Records drawn from a dataset
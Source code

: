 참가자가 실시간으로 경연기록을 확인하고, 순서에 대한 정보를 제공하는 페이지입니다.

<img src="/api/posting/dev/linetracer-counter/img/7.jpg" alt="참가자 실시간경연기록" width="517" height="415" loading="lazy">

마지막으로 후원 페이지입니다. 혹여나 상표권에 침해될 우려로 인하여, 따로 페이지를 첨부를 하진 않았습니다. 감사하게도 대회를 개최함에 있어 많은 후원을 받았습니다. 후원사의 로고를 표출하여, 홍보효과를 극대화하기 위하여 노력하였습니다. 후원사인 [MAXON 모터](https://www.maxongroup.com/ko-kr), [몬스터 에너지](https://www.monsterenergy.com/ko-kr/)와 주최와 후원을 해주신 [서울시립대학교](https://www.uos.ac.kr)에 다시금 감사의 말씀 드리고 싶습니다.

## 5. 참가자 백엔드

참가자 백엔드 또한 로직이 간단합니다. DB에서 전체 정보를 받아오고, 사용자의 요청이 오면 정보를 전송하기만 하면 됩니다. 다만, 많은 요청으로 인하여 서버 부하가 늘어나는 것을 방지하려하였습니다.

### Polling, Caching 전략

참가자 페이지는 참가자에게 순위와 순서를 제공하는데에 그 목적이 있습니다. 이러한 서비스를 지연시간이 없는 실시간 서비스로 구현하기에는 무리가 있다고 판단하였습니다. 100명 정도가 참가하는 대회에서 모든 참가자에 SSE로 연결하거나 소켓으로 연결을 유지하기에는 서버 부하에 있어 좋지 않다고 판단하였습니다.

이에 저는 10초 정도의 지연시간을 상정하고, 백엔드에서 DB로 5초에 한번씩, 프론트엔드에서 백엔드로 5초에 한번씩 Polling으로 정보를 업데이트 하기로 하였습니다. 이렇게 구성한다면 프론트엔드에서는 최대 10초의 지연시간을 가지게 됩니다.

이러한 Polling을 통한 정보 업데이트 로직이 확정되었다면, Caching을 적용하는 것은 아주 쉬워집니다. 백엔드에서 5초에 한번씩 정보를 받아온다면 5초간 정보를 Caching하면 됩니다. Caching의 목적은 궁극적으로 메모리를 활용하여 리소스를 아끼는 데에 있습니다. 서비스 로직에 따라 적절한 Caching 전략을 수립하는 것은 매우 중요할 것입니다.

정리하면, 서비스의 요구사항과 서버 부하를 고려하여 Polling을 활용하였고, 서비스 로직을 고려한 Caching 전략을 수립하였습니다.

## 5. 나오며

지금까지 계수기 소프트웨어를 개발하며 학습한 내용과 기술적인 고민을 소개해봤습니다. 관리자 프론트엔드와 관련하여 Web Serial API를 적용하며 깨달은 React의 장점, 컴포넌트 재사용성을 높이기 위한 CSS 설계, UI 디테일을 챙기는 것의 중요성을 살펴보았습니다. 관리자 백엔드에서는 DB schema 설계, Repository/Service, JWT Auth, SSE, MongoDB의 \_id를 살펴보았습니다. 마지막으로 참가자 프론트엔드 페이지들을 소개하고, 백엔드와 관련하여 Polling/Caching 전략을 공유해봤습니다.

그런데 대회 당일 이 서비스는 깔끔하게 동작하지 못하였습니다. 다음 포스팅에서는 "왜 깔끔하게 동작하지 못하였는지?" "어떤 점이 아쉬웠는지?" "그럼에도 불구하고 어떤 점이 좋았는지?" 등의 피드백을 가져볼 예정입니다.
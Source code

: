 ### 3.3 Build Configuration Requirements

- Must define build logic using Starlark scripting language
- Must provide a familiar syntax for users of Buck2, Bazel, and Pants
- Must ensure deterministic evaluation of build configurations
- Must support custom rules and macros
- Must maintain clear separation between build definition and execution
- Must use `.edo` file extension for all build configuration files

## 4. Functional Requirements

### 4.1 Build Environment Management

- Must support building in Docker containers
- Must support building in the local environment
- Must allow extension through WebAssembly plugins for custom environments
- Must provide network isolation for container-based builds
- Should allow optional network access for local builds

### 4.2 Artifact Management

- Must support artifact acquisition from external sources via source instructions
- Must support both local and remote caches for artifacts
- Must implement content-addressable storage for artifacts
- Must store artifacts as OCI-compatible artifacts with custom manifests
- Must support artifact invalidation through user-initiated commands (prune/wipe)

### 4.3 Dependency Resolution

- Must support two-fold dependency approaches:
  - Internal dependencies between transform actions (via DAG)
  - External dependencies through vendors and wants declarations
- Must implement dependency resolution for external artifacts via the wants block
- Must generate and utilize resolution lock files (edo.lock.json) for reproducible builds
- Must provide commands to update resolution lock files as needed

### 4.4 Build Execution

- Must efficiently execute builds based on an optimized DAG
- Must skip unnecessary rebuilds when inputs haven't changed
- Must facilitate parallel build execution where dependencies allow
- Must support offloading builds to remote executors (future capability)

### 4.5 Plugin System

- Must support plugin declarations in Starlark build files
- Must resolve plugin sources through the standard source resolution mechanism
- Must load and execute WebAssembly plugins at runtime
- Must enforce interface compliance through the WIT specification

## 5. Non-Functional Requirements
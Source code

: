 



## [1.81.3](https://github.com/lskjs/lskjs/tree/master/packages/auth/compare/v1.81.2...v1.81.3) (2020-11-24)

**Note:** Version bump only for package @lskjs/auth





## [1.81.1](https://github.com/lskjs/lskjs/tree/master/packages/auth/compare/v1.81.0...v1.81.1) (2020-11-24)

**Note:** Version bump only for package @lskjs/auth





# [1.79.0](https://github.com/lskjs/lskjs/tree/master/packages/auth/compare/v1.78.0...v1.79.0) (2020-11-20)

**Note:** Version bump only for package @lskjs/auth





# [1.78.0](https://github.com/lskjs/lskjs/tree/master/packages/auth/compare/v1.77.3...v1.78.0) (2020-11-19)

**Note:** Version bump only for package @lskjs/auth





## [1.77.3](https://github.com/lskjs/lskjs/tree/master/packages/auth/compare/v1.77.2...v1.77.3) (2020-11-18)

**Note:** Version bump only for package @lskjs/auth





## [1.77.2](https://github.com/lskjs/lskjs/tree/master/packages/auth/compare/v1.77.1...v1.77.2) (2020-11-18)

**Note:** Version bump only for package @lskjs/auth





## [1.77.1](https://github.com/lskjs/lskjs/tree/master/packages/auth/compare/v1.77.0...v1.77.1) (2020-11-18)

● Problem
Give the exact lines, and only those, from the line containing "- Must efficiently" through the line containing "- Must load" in the entries above.

● Your solution
- Must efficiently execute builds based on an optimized DAG
- Must skip unnecessary rebuilds when inputs haven't changed
- Must facilitate parallel build execution where dependencies allow
- Must support offloading builds to remote executors (future capability)

### 4.5 Plugin System

- Must support plugin declarations in Starlark build files
- Must resolve plugin sources through the standard source resolution mechanism
- Must load and execute WebAssembly plugins at runtime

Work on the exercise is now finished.